Hallo, ich habe eine Gastherme für Warmwasser in der Wohnung und einen Gasherd. Der Gaszähler dafür ist auch in der Wohnung. Jetzt kam die Jahresabrechnung und die ist vom reinen Verbrauch her etwa 10x so hoch wie üblich, obwohl meine Gasnutzung in etwa gleich geblieben ist. Die Zählerstände selber wurden korrekt abgelesen (habe ich überprüft). Daraufhin habe ich mir den Zähler mal genauer angeguckt. Wenn alle Gasverbraucher aus sind, dreht sich nichts. Aber wenn alleine das kleine dauerbrennende Flämmchen in der Therme an ist, fällt nach aktueller Messung (hochgerechnet) ein Verbrauch von 60m³ pro Jahr an, was mir sehr, sehr hoch vorkommt. Wie jetzt weiter? Die Überprüfung des Gaszählers würde wahrscheinlich 300€ - 400€ Euro kosten. Und wenn der Zähler sich als funktionierend herausstellen würde, müsste ich die zahlen (die Überprüfung nimmt dabei wohl der Energieversorger selber vor, irgendwie keine echte "Gewaltenteilung") Wie würdet ihr im vorliegenden Fall vorgehen? Bitte hier nur ernst gemeinte Antworten.

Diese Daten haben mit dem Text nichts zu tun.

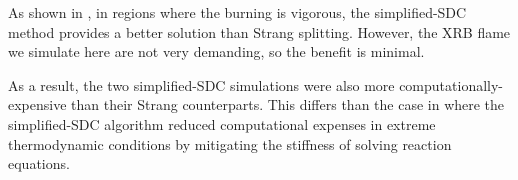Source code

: \documentclass[preprint,times,tighten]{aastex631}
\begin{document}
\begin{comment}
\begin{figure*}
\centering
\plotone{integration_time_profile.pdf}
\caption{\label{fig:integration_profile} Time profiles showing weighted temperature and energy generation rate of the burning front for {\tt aprox13}, {\tt aprox13\_sdc}, {\tt subch\_full}, and {\tt subch\_full\_sdc}.}
\end{figure*}

\begin{figure*}
\centering
\plotone{integration_front.pdf}
\caption{\label{fig:integration_front} Flame front position as a function of time for {\tt aprox13}, {\tt aprox13\_sdc}, {\tt subch\_full}, and {\tt subch\_full\_sdc}. The dashed lines are the fitted curves using Eq. \ref{Eq:quadratic_fit} and Eq.\ref{Eq:tanh_fit}.}
\end{figure*}
\end{comment}

As shown in \citet{castro_simple_sdc}, in regions where the burning
is vigorous, the simplified-SDC method provides a better solution
than Strang splitting.  However, the XRB flame we simulate here
are not very demanding, so the benefit is minimal.  
\begin{comment}
is not extreme enough for nuclear statistical equilibrium to occur, any difference between simplified-SDC and Strang-splitting schemes is expected to be negligible. This is supported by the temperature and $\dot{e}_{\textrm{nuc}}$ profiles for {\tt aprox13\_sdc} and {\tt subch\_full\_sdc} shown in Figure \ref{fig:integration_profile}, which are almost identical, except for minor variations in $\dot{e}_{\textrm{nuc}}$ for {\tt subch\_full} and {\tt subch\_full\_sdc}. Similarly, the flame front position plots shown in Figure \ref{fig:integration_front} for the simplified-SDC simulations are nearly identical compared to their counterparts, with minor variations (Table \ref{Tab:network_instan_vel}) in the instantaneous flame speed calculated using the the fitting function. 
\end{comment}
As a result, the two simplified-SDC simulations were also more
computationally-expensive than their Strang counterparts.
This differs than the case in \citet{castro_simple_sdc} where 
the simplified-SDC algorithm reduced computational expenses in extreme thermodynamic conditions by mitigating the stiffness of solving reaction equations.


\end{document}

so ein Gasherd hat an jeder Kochstelle eine Leistung von 2-3 kW - steht im Datenblatt Also mal Gastherme incl. Pilotflamme aus, Gasherd eine stunde an Zählerstände notieren, nachrechnen
Dirk schrieb: > das kleine dauerbrennende Flämmchen (50...100W) 50W * 8760h = 438 kWh Als Faustregel entspricht 1 m³ Erdgas etwa \(10\text{ bis }11\text{ Kilowattstunden (kWh)}\) Das wären schon mal 43 m³ an Erdgas. Dirk schrieb: > (hochgerechnet) ein Verbrauch von 60m³ pro Jahr Also nach dem Vegleich paßt der Verbrauch auch zur Hochrechnung.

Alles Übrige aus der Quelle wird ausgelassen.